YOUR INSTRUCTIONS
Each line of the entries that mentions the string "should" needs to be reported.
═══ PROVIDED INFORMATION ═══
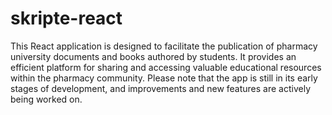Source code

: # skripte-react
This React application is designed to facilitate the publication of pharmacy university documents and books authored by students. It provides an efficient platform for sharing and accessing valuable educational resources within the pharmacy community. Please note that the app is still in its early stages of development, and improvements and new features are actively being worked on.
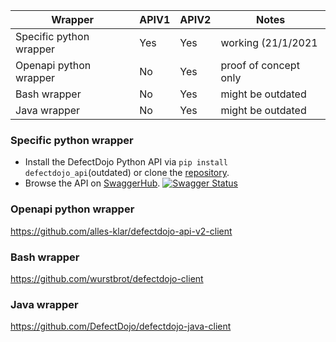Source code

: | Wrapper                     | APIV1  | APIV2  | Notes                   |
| ----------------------------| -------|   ---- | ------------------------|
| Specific python wrapper     | Yes    | Yes    | working (21/1/2021      |
| Openapi python wrapper      | No     | Yes    | proof of concept only   |
| Bash wrapper                | No     | Yes    | might be outdated       |
| Java wrapper                | No     | Yes    | might be outdated       |

### Specific python wrapper
* Install the DefectDojo Python API via `pip install defectdojo_api`(outdated) or clone
  the [repository](https://github.com/DefectDojo/defectdojo_api).
* Browse the API on
  [SwaggerHub](https://app.swaggerhub.com/apis/DefectDojo/defect-dojo_api_v_2/1.0.0).
  [![Swagger Status](http://online.swagger.io/validator?url=https://api.swaggerhub.com/apis/DefectDojo/defect-dojo_api_v_2/1.0.0)](https://app.swaggerhub.com/apis/DefectDojo/defect-dojo_api_v_2/1.0.0)

### Openapi python wrapper
https://github.com/alles-klar/defectdojo-api-v2-client

### Bash wrapper
https://github.com/wurstbrot/defectdojo-client

### Java wrapper

https://github.com/DefectDojo/defectdojo-java-client
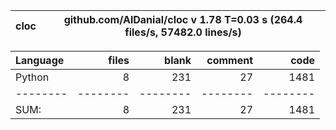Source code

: cloc|github.com/AlDanial/cloc v 1.78  T=0.03 s (264.4 files/s, 57482.0 lines/s)
--- | ---

Language|files|blank|comment|code
:-------|-------:|-------:|-------:|-------:
Python|8|231|27|1481
--------|--------|--------|--------|--------
SUM:|8|231|27|1481
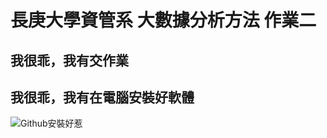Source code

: # 長庚大學資管系 大數據分析方法 作業二
## 我很乖，我有交作業
## 我很乖，我有在電腦安裝好軟體
![Github安裝好惹](https://images.plurk.com/5JiyZSa75bFWX6aIZRWWGf.jpg)
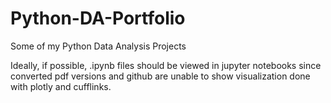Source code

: # Python-DA-Portfolio
Some of my Python Data Analysis Projects

Ideally, if possible, .ipynb files should be viewed in jupyter notebooks since converted pdf versions and github are unable to show visualization done with plotly and cufflinks.
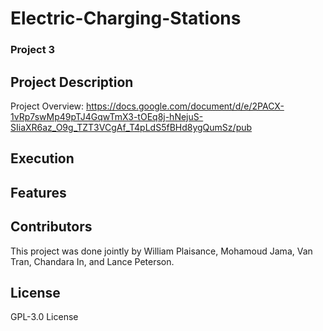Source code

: # Electric-Charging-Stations
### Project 3

## Project Description
Project Overview: https://docs.google.com/document/d/e/2PACX-1vRp7swMp49pTJ4GqwTmX3-tOEq8j-hNejuS-SIiaXR6az_O9g_TZT3VCgAf_T4pLdS5fBHd8ygQumSz/pub

## Execution


## Features


## Contributors
This project was done jointly by William Plaisance, Mohamoud Jama, Van Tran, Chandara In, and Lance Peterson. 

## License
GPL-3.0 License
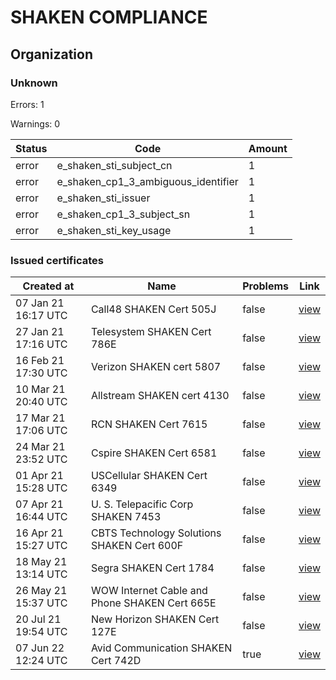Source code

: # SHAKEN COMPLIANCE
## Organization

### Unknown

Errors: 1

Warnings: 0

| Status | Code | Amount |
|--------|------|--------|
| error | e_shaken_sti_subject_cn | 1 |
| error | e_shaken_cp1_3_ambiguous_identifier | 1 |
| error | e_shaken_sti_issuer | 1 |
| error | e_shaken_cp1_3_subject_sn | 1 |
| error | e_shaken_sti_key_usage | 1 |

### Issued certificates

| Created at | Name | Problems | Link |
|------------|------|----------|------|
| 07 Jan 21 16:17 UTC | Call48 SHAKEN Cert 505J | false | [view](fbd7fb3bab570a5d715508086d416bb25115d5eb%2Findex.md) |
| 27 Jan 21 17:16 UTC | Telesystem SHAKEN Cert 786E | false | [view](a7560fcc8fd4338d5df9b8a9f0f3981722ef1913%2Findex.md) |
| 16 Feb 21 17:30 UTC | Verizon SHAKEN cert 5807 | false | [view](b3b4954ec8815349931cd0c6947d42a12569872f%2Findex.md) |
| 10 Mar 21 20:40 UTC | Allstream SHAKEN cert 4130 | false | [view](ff4fd6ee8ba51ca3158a8f6e11a2d6ddef2effb7%2Findex.md) |
| 17 Mar 21 17:06 UTC | RCN SHAKEN Cert 7615 | false | [view](2bed8a9246c78dfdf1cbac12bd20316ad5892163%2Findex.md) |
| 24 Mar 21 23:52 UTC | Cspire SHAKEN Cert 6581 | false | [view](9320f7adbea7bb821422b21b229baaef4ef47c11%2Findex.md) |
| 01 Apr 21 15:28 UTC | USCellular SHAKEN Cert 6349 | false | [view](9215e4a768eaf6b5209dfeccc846e5d604061979%2Findex.md) |
| 07 Apr 21 16:44 UTC | U. S. Telepacific Corp SHAKEN 7453 | false | [view](7deaf409e0c7859925f43a64b96cdd8b0eb1be89%2Findex.md) |
| 16 Apr 21 15:27 UTC | CBTS Technology Solutions SHAKEN Cert 600F | false | [view](dcda92fc824df598c29edec08135ec3e87a3a385%2Findex.md) |
| 18 May 21 13:14 UTC | Segra SHAKEN Cert 1784 | false | [view](51fddfa3fae372a505080568fed4a0ddba991622%2Findex.md) |
| 26 May 21 15:37 UTC | WOW Internet Cable and Phone SHAKEN Cert 665E | false | [view](404c068287b5536bf01b6b5d6c720fa845a6e116%2Findex.md) |
| 20 Jul 21 19:54 UTC | New Horizon SHAKEN Cert 127E | false | [view](f8c902cd9b98752b438cd813d9ea611882ca935d%2Findex.md) |
| 07 Jun 22 12:24 UTC | Avid Communication SHAKEN Cert 742D | true | [view](ae5ecd4815b5f6173076a0f16e3abb2091254210%2Findex.md) |

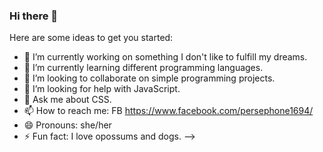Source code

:### Hi there 👋

Here are some ideas to get you started:

- 🔭 I’m currently working on something I don't like to fulfill my dreams.
- 🌱 I’m currently learning different programming languages.
- 👯 I’m looking to collaborate on simple programming projects.
- 🤔 I’m looking for help with JavaScript.
- 💬 Ask me about CSS.
- 📫 How to reach me: FB https://www.facebook.com/persephone1694/
- 😄 Pronouns: she/her
- ⚡ Fun fact: I love opossums and dogs.
-->
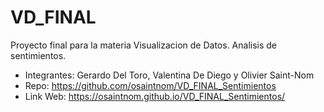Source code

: # VD_FINAL
Proyecto final para la materia Visualizacion de Datos. Analisis de sentimientos.

- Integrantes: Gerardo Del Toro, Valentina De Diego y Olivier Saint-Nom
- Repo: https://github.com/osaintnom/VD_FINAL_Sentimientos
- Link Web: https://osaintnom.github.io/VD_FINAL_Sentimientos/

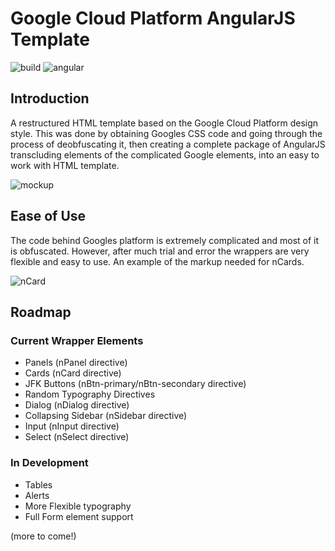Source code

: # Google Cloud Platform AngularJS Template

![build](https://img.shields.io/badge/build-in%20progress-yellow.svg) ![angular](https://img.shields.io/badge/AngularJS-v1.5.5-green.svg)

## Introduction
A restructured HTML template based on the Google Cloud Platform design style. This was done by obtaining Googles CSS code and going through the process of deobfuscating it, then creating a complete package of AngularJS transcluding elements of the complicated Google elements, into an easy to work with HTML template.  

![mockup](http://i.imgur.com/gODnqFV.png)

## Ease of Use
The code behind Googles platform is extremely complicated and most of it is obfuscated. However, after much trial and error the wrappers are very flexible and easy to use. An example of the markup needed for nCards.

![nCard](http://i.imgur.com/Ko3b9dr.gifv)

## Roadmap

### Current Wrapper Elements
- Panels (nPanel directive)
- Cards (nCard directive)
- JFK Buttons (nBtn-primary/nBtn-secondary directive)
- Random Typography Directives
- Dialog (nDialog directive)
- Collapsing Sidebar (nSidebar directive)
- Input (nInput directive)
- Select (nSelect directive)

### In Development
- Tables
- Alerts
- More Flexible typography
- Full Form element support

(more to come!)

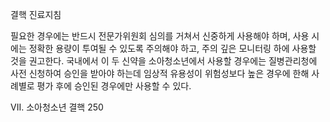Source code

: 결핵 진료지침

필요한 경우에는 반드시 전문가위원회 심의를 거쳐서 신중하게 사용해야 하며, 사용 시에는 정확한 용량이 투여될 수 있도록 주의해야 하고, 주의 깊은 모니터링 하에 사용할 것을 권고한다. 국내에서 이 두 신약을 소아청소년에서 사용할 경우에는 질병관리청에 사전 신청하여 승인을 받아야 하는데 임상적 유용성이 위험성보다 높은 경우에 한해 사례별로 평가 후에 승인된 경우에만 사용할 수 있다.

VII. 소아청소년 결핵 <PAGE>250
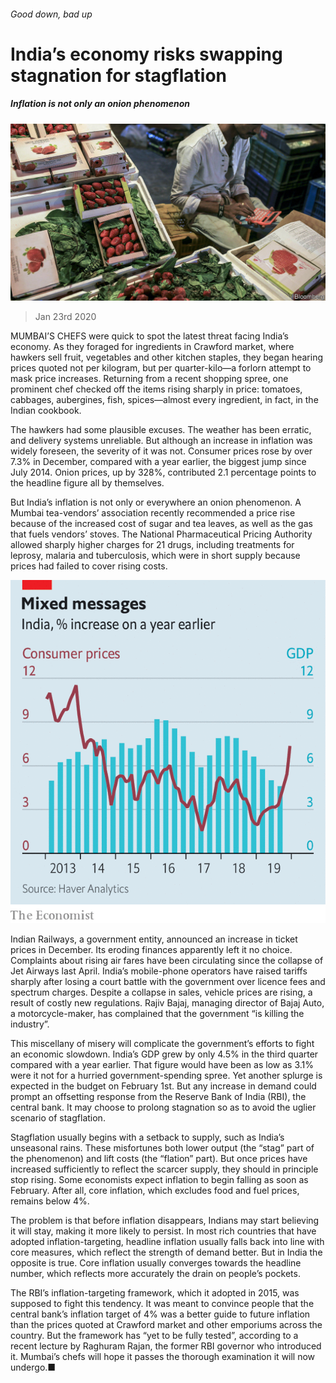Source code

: ###### Good down, bad up

# India’s economy risks swapping stagnation for stagflation 

##### Inflation is not only an onion phenomenon 

![image](images/20200125_FNP501.jpg) 

> Jan 23rd 2020 

MUMBAI’S CHEFS were quick to spot the latest threat facing India’s economy. As they foraged for ingredients in Crawford market, where hawkers sell fruit, vegetables and other kitchen staples, they began hearing prices quoted not per kilogram, but per quarter-kilo—a forlorn attempt to mask price increases. Returning from a recent shopping spree, one prominent chef checked off the items rising sharply in price: tomatoes, cabbages, aubergines, fish, spices—almost every ingredient, in fact, in the Indian cookbook.

The hawkers had some plausible excuses. The weather has been erratic, and delivery systems unreliable. But although an increase in inflation was widely foreseen, the severity of it was not. Consumer prices rose by over 7.3% in December, compared with a year earlier, the biggest jump since July 2014. Onion prices, up by 328%, contributed 2.1 percentage points to the headline figure all by themselves.


But India’s inflation is not only or everywhere an onion phenomenon. A Mumbai tea-vendors’ association recently recommended a price rise because of the increased cost of sugar and tea leaves, as well as the gas that fuels vendors’ stoves. The National Pharmaceutical Pricing Authority allowed sharply higher charges for 21 drugs, including treatments for leprosy, malaria and tuberculosis, which were in short supply because prices had failed to cover rising costs.

![image](images/20200125_FNC232.png) 


Indian Railways, a government entity, announced an increase in ticket prices in December. Its eroding finances apparently left it no choice. Complaints about rising air fares have been circulating since the collapse of Jet Airways last April. India’s mobile-phone operators have raised tariffs sharply after losing a court battle with the government over licence fees and spectrum charges. Despite a collapse in sales, vehicle prices are rising, a result of costly new regulations. Rajiv Bajaj, managing director of Bajaj Auto, a motorcycle-maker, has complained that the government “is killing the industry”.

This miscellany of misery will complicate the government’s efforts to fight an economic slowdown. India’s GDP grew by only 4.5% in the third quarter compared with a year earlier. That figure would have been as low as 3.1% were it not for a hurried government-spending spree. Yet another splurge is expected in the budget on February 1st. But any increase in demand could prompt an offsetting response from the Reserve Bank of India (RBI), the central bank. It may choose to prolong stagnation so as to avoid the uglier scenario of stagflation.

Stagflation usually begins with a setback to supply, such as India’s unseasonal rains. These misfortunes both lower output (the “stag” part of the phenomenon) and lift costs (the “flation” part). But once prices have increased sufficiently to reflect the scarcer supply, they should in principle stop rising. Some economists expect inflation to begin falling as soon as February. After all, core inflation, which excludes food and fuel prices, remains below 4%.

The problem is that before inflation disappears, Indians may start believing it will stay, making it more likely to persist. In most rich countries that have adopted inflation-targeting, headline inflation usually falls back into line with core measures, which reflect the strength of demand better. But in India the opposite is true. Core inflation usually converges towards the headline number, which reflects more accurately the drain on people’s pockets.

The RBI’s inflation-targeting framework, which it adopted in 2015, was supposed to fight this tendency. It was meant to convince people that the central bank’s inflation target of 4% was a better guide to future inflation than the prices quoted at Crawford market and other emporiums across the country. But the framework has “yet to be fully tested”, according to a recent lecture by Raghuram Rajan, the former RBI governor who introduced it. Mumbai’s chefs will hope it passes the thorough examination it will now undergo.■

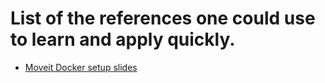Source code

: # List of the references one could use to learn and apply quickly.

-  [Moveit Docker setup slides](https://picknik.ai/ros/robotics/docker/2021/07/20/Vatan-Aksoy-Tezer-Docker.html)
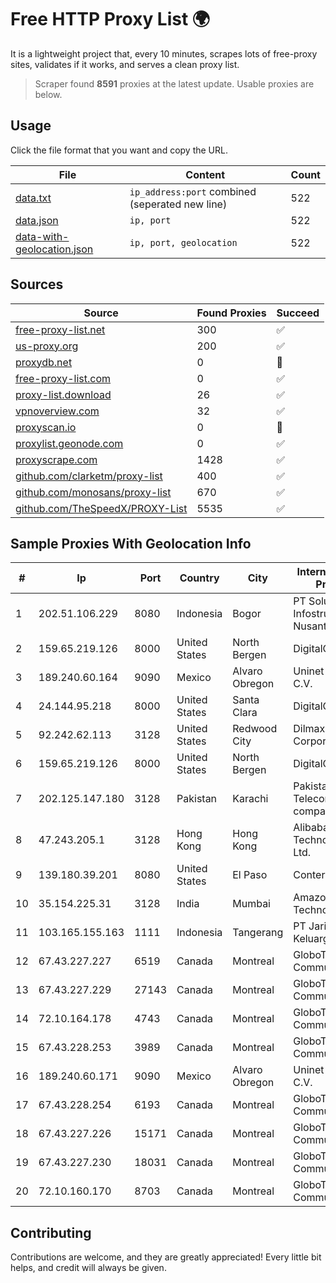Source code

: 
# Free HTTP Proxy List 🌍

It is a lightweight project that, every 10 minutes, scrapes lots of free-proxy sites, validates if it works, and serves a clean proxy list.


> Scraper found **8591** proxies at the latest update. Usable proxies are below.

## Usage

Click the file format that you want and copy the URL.


|File|Content|Count|
|----|-------|-----|
|[data.txt](https://raw.githubusercontent.com/themiralay/Proxy-List-World/master/data.txt)|`ip_address:port` combined (seperated new line)|522|
|[data.json](https://raw.githubusercontent.com/themiralay/Proxy-List-World/master/data.json)|`ip, port`|522|
|[data-with-geolocation.json](https://raw.githubusercontent.com/themiralay/Proxy-List-World/master/data-with-geolocation.json)|`ip, port, geolocation`|522|

## Sources

|Source|Found Proxies|Succeed|
|------|-------------|-------|
|[free-proxy-list.net](https://free-proxy-list.net)|300|✅|
|[us-proxy.org](https://www.us-proxy.org)|200|✅|
|[proxydb.net](http://proxydb.net)|0|🚫|
|[free-proxy-list.com](https://free-proxy-list.com/?page=&port=&type%5B%5D=http&type%5B%5D=https&up_time=0&search=Search)|0|✅|
|[proxy-list.download](https://www.proxy-list.download/HTTP)|26|✅|
|[vpnoverview.com](https://vpnoverview.com/privacy/anonymous-browsing/free-proxy-servers)|32|✅|
|[proxyscan.io](https://www.proxyscan.io)|0|🚫|
|[proxylist.geonode.com](https://proxylist.geonode.com/api/proxy-list?limit=300&page=1&sort_by=lastChecked&sort_type=desc&protocols=http,https)|0|✅|
|[proxyscrape.com](https://api.proxyscrape.com/v2/?request=displayproxies&protocol=http&timeout=10000&country=all&ssl=all&anonymity=all)|1428|✅|
|[github.com/clarketm/proxy-list](https://raw.githubusercontent.com/clarketm/proxy-list/master/proxy-list-raw.txt)|400|✅|
|[github.com/monosans/proxy-list](https://raw.githubusercontent.com/monosans/proxy-list/main/proxies/http.txt)|670|✅|
|[github.com/TheSpeedX/PROXY-List](https://raw.githubusercontent.com/TheSpeedX/PROXY-List/master/http.txt)|5535|✅|


## Sample Proxies With Geolocation Info

|#|Ip|Port|Country|City|Internet Service Provider|
|-|--|----|-------|----|-------------------------|
|1|202.51.106.229|8080|Indonesia|Bogor|PT Solusi Infostruktur Nusantara|
|2|159.65.219.126|8000|United States|North Bergen|DigitalOcean, LLC|
|3|189.240.60.164|9090|Mexico|Alvaro Obregon|Uninet S.A. de C.V.|
|4|24.144.95.218|8000|United States|Santa Clara|DigitalOcean, LLC|
|5|92.242.62.113|3128|United States|Redwood City|Dilmax Corporation|
|6|159.65.219.126|8000|United States|North Bergen|DigitalOcean, LLC|
|7|202.125.147.180|3128|Pakistan|Karachi|Pakistan Telecommuication company limited|
|8|47.243.205.1|3128|Hong Kong|Hong Kong|Alibaba (US) Technology Co., Ltd.|
|9|139.180.39.201|8080|United States|El Paso|Conterra|
|10|35.154.225.31|3128|India|Mumbai|Amazon Technologies Inc.|
|11|103.165.155.163|1111|Indonesia|Tangerang|PT Jaringan Keluarga Bersama|
|12|67.43.227.227|6519|Canada|Montreal|GloboTech Communications|
|13|67.43.227.229|27143|Canada|Montreal|GloboTech Communications|
|14|72.10.164.178|4743|Canada|Montreal|GloboTech Communications|
|15|67.43.228.253|3989|Canada|Montreal|GloboTech Communications|
|16|189.240.60.171|9090|Mexico|Alvaro Obregon|Uninet S.A. de C.V.|
|17|67.43.228.254|6193|Canada|Montreal|GloboTech Communications|
|18|67.43.227.226|15171|Canada|Montreal|GloboTech Communications|
|19|67.43.227.230|18031|Canada|Montreal|GloboTech Communications|
|20|72.10.160.170|8703|Canada|Montreal|GloboTech Communications|



## Contributing

Contributions are welcome, and they are greatly appreciated! Every
little bit helps, and credit will always be given.

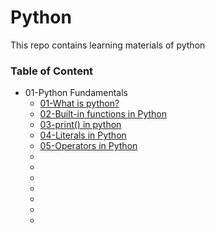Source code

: # Python
This repo contains learning materials of python

### Table of Content

* 01-Python Fundamentals
    * [01-What is python?](https://www.python.org/doc/essays/blurb/)
    * [02-Built-in functions in Python](https://docs.python.org/3/library/functions.html)
    * [03-print() in python](https://docs.python.org/3/library/functions.html#print)
    * [04-Literals in Python](https://www.scaler.com/topics/python/literals-in-python/)
    * [05-Operators in Python](https://www.geeksforgeeks.org/python-operators/)
    * []()
    * []()
    * []()
    * []()
    * []()
    * []()
    * []()
    
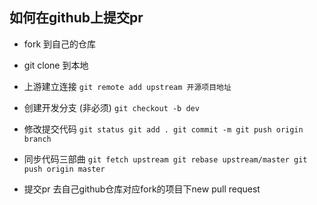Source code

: ## 如何在github上提交pr

- fork 到自己的仓库

- git clone 到本地

- 上游建立连接
`git remote add upstream 开源项目地址`

- 创建开发分支 (非必须)
`git checkout -b dev`

- 修改提交代码
`git status git add . git commit -m git push origin branch`

- 同步代码三部曲
`git fetch upstream git rebase upstream/master git push origin master`

- 提交pr
去自己github仓库对应fork的项目下new pull request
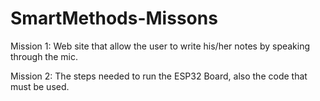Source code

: # SmartMethods-Missons
Mission 1: Web site that allow the user to write his/her notes by speaking through the mic.


Mission 2: The steps needed to run the ESP32 Board, also the code that must be used.
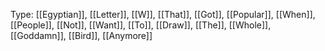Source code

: Type: [[Egyptian]], [[Letter]], [[W]], [[That]], [[Got]], [[Popular]], [[When]], [[People]], [[Not]], [[Want]], [[To]], [[Draw]], [[The]], [[Whole]], [[Goddamn]], [[Bird]], [[Anymore]]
═══
YOUR SOLUTION
Ideally, if possible, .ipynb files should be viewed in jupyter notebooks since converted pdf versions and github are unable to show visualization done with plotly and cufflinks.
Stagflation usually begins with a setback to supply, such as India’s unseasonal rains. These misfortunes both lower output (the “stag” part of the phenomenon) and lift costs (the “flation” part). But once prices have increased sufficiently to reflect the scarcer supply, they should in principle stop rising. Some economists expect inflation to begin falling as soon as February. After all, core inflation, which excludes food and fuel prices, remains below 4%.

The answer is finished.